(Data entries)
::::::::::

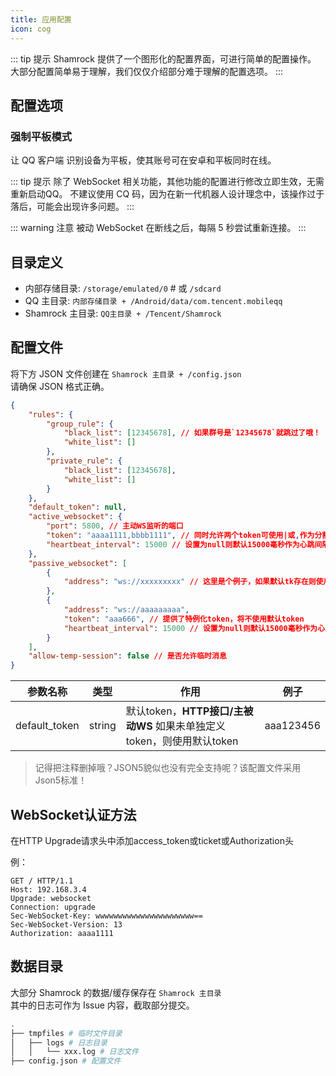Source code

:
 ```yaml
---
title: 应用配置
icon: cog
---
```


::: tip 提示
Shamrock 提供了一个图形化的配置界面，可进行简单的配置操作。  
大部分配置简单易于理解，我们仅仅介绍部分难于理解的配置选项。
:::

## 配置选项

### 强制平板模式

让 QQ 客户端 识别设备为平板，使其账号可在安卓和平板同时在线。

::: tip 提示
除了 WebSocket 相关功能，其他功能的配置进行修改立即生效，无需重新启动QQ。
不建议使用 CQ 码，因为在新一代机器人设计理念中，该操作过于落后，可能会出现许多问题。
:::

::: warning 注意
被动 WebSocket 在断线之后，每隔 5 秒尝试重新连接。
:::

## 目录定义

- 内部存储目录: `/storage/emulated/0` # 或 `/sdcard`
- QQ 主目录: `内部存储目录 + /Android/data/com.tencent.mobileqq`
- Shamrock 主目录: `QQ主目录 + /Tencent/Shamrock`

## 配置文件

将下方 JSON 文件创建在 `Shamrock 主目录 + /config.json`  
请确保 JSON 格式正确。

```json
{
    "rules": {
        "group_rule": {
            "black_list": [12345678], // 如果群号是`12345678`就跳过了哦！
            "white_list": []
        },
        "private_rule": {
            "black_list": [12345678],
            "white_list": []
        }
    },
    "default_token": null,
    "active_websocket": {
        "port": 5800, // 主动WS监听的端口
        "token": "aaaa1111,bbbb1111", // 同时允许两个token可使用|或,作为分割
        "heartbeat_interval": 15000 // 设置为null则默认15000毫秒作为心跳间隔，0则为无心跳
    },
    "passive_websocket": [
        {
            "address": "ws://xxxxxxxxx" // 这里是个例子，如果默认tk存在则使用默认token鉴权
        },
        {
            "address": "ws://aaaaaaaaa",
            "token": "aaa666", // 提供了特例化token，将不使用默认token
            "heartbeat_interval": 15000 // 设置为null则默认15000毫秒作为心跳间隔，0则为无心跳
        }
    ],
    "allow-temp-session": false // 是否允许临时消息
}
```

| 参数名称 | 类型 | 作用 | 例子 |
|---------|------|------|-----|
| default_token | string   | 默认token，**HTTP接口/主被动WS** 如果未单独定义token，则使用默认token   | aaa123456  |


> 记得把注释删掉哦？JSON5貌似也没有完全支持呢？该配置文件采用Json5标准！

## WebSocket认证方法

在HTTP Upgrade请求头中添加access_token或ticket或Authorization头

例：

```
GET / HTTP/1.1
Host: 192.168.3.4
Upgrade: websocket
Connection: upgrade
Sec-WebSocket-Key: wwwwwwwwwwwwwwwwwwwwww==
Sec-WebSocket-Version: 13
Authorization: aaaa1111
```

## 数据目录

大部分 Shamrock 的数据/缓存保存在 `Shamrock 主目录`  
其中的日志可作为 Issue 内容，截取部分提交。

```bash
.
├── tmpfiles # 临时文件目录
│   ├── logs # 日志目录
│   │   └── xxx.log # 日志文件
├── config.json # 配置文件
```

::::::::::

ASSIGNMENT
Look for "除了 WebSocket 相关功能，其他功能的配置进行修改立即生效，无需重新启动QQ。" in the records. Write out its line and every later line through the end exactly, with nothing more.

ANSWER FOR THE TASK
除了 WebSocket 相关功能，其他功能的配置进行修改立即生效，无需重新启动QQ。
不建议使用 CQ 码，因为在新一代机器人设计理念中，该操作过于落后，可能会出现许多问题。
:::

::: warning 注意
被动 WebSocket 在断线之后，每隔 5 秒尝试重新连接。
:::

## 目录定义

- 内部存储目录: `/storage/emulated/0` # 或 `/sdcard`
- QQ 主目录: `内部存储目录 + /Android/data/com.tencent.mobileqq`
- Shamrock 主目录: `QQ主目录 + /Tencent/Shamrock`

## 配置文件

将下方 JSON 文件创建在 `Shamrock 主目录 + /config.json`  
请确保 JSON 格式正确。

```json
{
    "rules": {
        "group_rule": {
            "black_list": [12345678], // 如果群号是`12345678`就跳过了哦！
            "white_list": []
        },
        "private_rule": {
            "black_list": [12345678],
            "white_list": []
        }
    },
    "default_token": null,
    "active_websocket": {
        "port": 5800, // 主动WS监听的端口
        "token": "aaaa1111,bbbb1111", // 同时允许两个token可使用|或,作为分割
        "heartbeat_interval": 15000 // 设置为null则默认15000毫秒作为心跳间隔，0则为无心跳
    },
    "passive_websocket": [
        {
            "address": "ws://xxxxxxxxx" // 这里是个例子，如果默认tk存在则使用默认token鉴权
        },
        {
            "address": "ws://aaaaaaaaa",
            "token": "aaa666", // 提供了特例化token，将不使用默认token
            "heartbeat_interval": 15000 // 设置为null则默认15000毫秒作为心跳间隔，0则为无心跳
        }
    ],
    "allow-temp-session": false // 是否允许临时消息
}
```

| 参数名称 | 类型 | 作用 | 例子 |
|---------|------|------|-----|
| default_token | string   | 默认token，**HTTP接口/主被动WS** 如果未单独定义token，则使用默认token   | aaa123456  |


> 记得把注释删掉哦？JSON5貌似也没有完全支持呢？该配置文件采用Json5标准！

## WebSocket认证方法

在HTTP Upgrade请求头中添加access_token或ticket或Authorization头

例：

```
GET / HTTP/1.1
Host: 192.168.3.4
Upgrade: websocket
Connection: upgrade
Sec-WebSocket-Key: wwwwwwwwwwwwwwwwwwwwww==
Sec-WebSocket-Version: 13
Authorization: aaaa1111
```

## 数据目录

大部分 Shamrock 的数据/缓存保存在 `Shamrock 主目录`  
其中的日志可作为 Issue 内容，截取部分提交。

```bash
.
├── tmpfiles # 临时文件目录
│   ├── logs # 日志目录
│   │   └── xxx.log # 日志文件
├── config.json # 配置文件
```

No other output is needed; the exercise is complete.